Presentation at the Global Maternal Newborn Health Conference, October 19, 2015
Background: In addressing maternal and newborn mortality, a lot of initiatives have been put in place to encourage women access quality health services from the health facilities. However, this has not significantly changed for decades, thus a need to understand key maternal challenges that need urgent attention.
Methodology: This quasi-experimental study is being implemented in three districts of Eastern Uganda. The demand side involves, community sensitization, women saving for maternal and newborn services, whereas the supply side involves mainly health workers’ (HWs) capacity building. The study has no control over the provision of equipment/drugs and staffing.

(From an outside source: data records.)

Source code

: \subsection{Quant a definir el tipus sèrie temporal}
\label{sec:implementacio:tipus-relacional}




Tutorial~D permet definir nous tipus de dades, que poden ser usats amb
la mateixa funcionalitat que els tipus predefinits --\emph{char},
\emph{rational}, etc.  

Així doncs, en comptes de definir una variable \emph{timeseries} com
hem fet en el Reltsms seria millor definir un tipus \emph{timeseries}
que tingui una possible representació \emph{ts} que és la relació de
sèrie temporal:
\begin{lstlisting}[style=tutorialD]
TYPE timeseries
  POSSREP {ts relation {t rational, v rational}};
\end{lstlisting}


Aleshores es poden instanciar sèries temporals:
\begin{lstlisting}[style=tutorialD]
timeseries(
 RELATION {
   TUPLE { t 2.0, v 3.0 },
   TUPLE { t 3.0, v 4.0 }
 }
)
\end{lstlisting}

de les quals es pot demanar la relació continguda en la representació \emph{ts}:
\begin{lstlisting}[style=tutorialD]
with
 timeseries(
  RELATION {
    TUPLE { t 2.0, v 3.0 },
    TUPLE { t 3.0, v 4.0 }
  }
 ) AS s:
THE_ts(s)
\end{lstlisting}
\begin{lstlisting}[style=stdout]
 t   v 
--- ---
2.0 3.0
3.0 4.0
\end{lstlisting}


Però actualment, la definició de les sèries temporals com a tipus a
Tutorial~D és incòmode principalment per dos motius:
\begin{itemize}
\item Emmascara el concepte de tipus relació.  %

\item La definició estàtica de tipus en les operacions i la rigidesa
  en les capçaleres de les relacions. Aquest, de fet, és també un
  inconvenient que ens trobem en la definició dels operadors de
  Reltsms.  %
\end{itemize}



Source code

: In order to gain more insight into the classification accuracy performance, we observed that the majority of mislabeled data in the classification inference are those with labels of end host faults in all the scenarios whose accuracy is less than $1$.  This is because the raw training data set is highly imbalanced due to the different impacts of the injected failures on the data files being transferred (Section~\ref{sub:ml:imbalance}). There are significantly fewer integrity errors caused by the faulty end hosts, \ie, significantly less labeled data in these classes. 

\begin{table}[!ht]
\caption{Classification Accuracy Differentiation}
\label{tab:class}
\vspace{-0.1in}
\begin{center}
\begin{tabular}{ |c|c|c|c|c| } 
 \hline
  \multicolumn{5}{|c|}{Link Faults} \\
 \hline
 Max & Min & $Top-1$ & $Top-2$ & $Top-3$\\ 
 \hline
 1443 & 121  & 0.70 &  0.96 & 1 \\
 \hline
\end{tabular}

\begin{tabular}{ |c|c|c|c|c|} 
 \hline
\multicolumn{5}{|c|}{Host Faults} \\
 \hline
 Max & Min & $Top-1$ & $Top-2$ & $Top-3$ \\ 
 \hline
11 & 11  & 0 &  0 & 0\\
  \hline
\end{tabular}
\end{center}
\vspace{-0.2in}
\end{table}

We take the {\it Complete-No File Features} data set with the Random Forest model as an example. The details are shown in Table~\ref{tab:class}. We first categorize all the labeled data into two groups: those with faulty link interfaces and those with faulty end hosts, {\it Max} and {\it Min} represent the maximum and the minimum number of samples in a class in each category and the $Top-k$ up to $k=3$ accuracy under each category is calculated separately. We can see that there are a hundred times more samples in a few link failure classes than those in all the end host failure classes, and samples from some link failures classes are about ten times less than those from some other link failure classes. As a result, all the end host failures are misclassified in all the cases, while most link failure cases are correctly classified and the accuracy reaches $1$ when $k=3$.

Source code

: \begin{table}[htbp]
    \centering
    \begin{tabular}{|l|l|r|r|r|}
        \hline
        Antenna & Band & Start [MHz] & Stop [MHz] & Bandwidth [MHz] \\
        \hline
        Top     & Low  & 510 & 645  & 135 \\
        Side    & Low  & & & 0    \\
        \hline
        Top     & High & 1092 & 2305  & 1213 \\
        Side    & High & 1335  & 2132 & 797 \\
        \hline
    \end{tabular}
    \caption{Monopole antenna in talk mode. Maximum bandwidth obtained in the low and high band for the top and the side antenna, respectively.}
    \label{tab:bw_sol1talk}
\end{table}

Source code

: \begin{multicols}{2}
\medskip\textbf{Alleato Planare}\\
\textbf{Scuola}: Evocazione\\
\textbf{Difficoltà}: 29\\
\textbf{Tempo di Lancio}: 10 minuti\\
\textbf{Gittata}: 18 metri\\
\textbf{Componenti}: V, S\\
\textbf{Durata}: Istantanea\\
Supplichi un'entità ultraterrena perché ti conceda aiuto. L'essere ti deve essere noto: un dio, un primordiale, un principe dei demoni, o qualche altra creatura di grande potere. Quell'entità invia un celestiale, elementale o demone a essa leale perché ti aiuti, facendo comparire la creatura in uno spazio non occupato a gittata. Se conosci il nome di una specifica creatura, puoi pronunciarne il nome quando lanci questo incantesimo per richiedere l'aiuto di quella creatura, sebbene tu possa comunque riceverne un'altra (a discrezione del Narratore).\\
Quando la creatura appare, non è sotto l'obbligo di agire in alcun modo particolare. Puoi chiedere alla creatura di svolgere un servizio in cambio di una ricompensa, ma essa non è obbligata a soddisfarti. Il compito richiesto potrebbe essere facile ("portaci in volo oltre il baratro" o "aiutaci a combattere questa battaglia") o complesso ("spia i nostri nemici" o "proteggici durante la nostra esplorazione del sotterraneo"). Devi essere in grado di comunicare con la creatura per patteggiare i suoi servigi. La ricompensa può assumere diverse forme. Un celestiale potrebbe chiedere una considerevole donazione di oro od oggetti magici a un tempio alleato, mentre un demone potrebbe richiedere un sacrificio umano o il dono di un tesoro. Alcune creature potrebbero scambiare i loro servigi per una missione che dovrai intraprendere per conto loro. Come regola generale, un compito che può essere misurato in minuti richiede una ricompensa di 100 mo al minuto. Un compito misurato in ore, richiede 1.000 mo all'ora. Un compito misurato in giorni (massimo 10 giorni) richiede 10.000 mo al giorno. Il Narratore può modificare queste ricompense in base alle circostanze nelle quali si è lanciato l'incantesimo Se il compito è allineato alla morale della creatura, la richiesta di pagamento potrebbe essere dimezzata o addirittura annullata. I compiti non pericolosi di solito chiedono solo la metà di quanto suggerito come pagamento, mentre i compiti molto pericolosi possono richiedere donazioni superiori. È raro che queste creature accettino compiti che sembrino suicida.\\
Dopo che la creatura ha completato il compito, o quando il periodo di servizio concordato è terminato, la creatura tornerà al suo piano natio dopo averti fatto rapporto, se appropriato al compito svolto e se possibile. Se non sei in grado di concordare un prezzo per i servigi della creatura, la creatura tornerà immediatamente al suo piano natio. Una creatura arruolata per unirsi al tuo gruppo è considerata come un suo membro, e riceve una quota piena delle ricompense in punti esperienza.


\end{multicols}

Results: The results are based on the routine information collected by the VHTs from January-December 2014 and newborn death audits at both community and facility level. We indicate facility challenges contributing to the newborn death regardless of increased facility deliveries. Early results indicate an increase in facility deliveries from 65% to 78%. However, a considerate number of newborn deaths have been reported. A percentage increase in facility delivery indicated an increase in newborn deaths by 15 (P=0.026, 95%CI= 2.79-27.22). Additionally, a percentage increase in low-birth weights indicated an increase in newborn deaths by 7 (P=0.0191, 95%CI=1.416412-12.63334). The interviews with women and HWs indicated a number of challenges related to newborn death which included; lack of essential equipment, drugs and qualified staff. In addition, there is lack of space which leads to the discharge of women within four hours after delivery. Additionally, facilities are not fenced, have no security personnel and lack electricity which discourage the HWs from attending to women during night hours.
Conclusion: Lack of skilled personnel, drugs/equipment, insecurity and space are known facility challenges that have continued to curtail quality service delivery for maternal and newborn care in developing countries and limited efforts have been put in place to eliminate such challenges.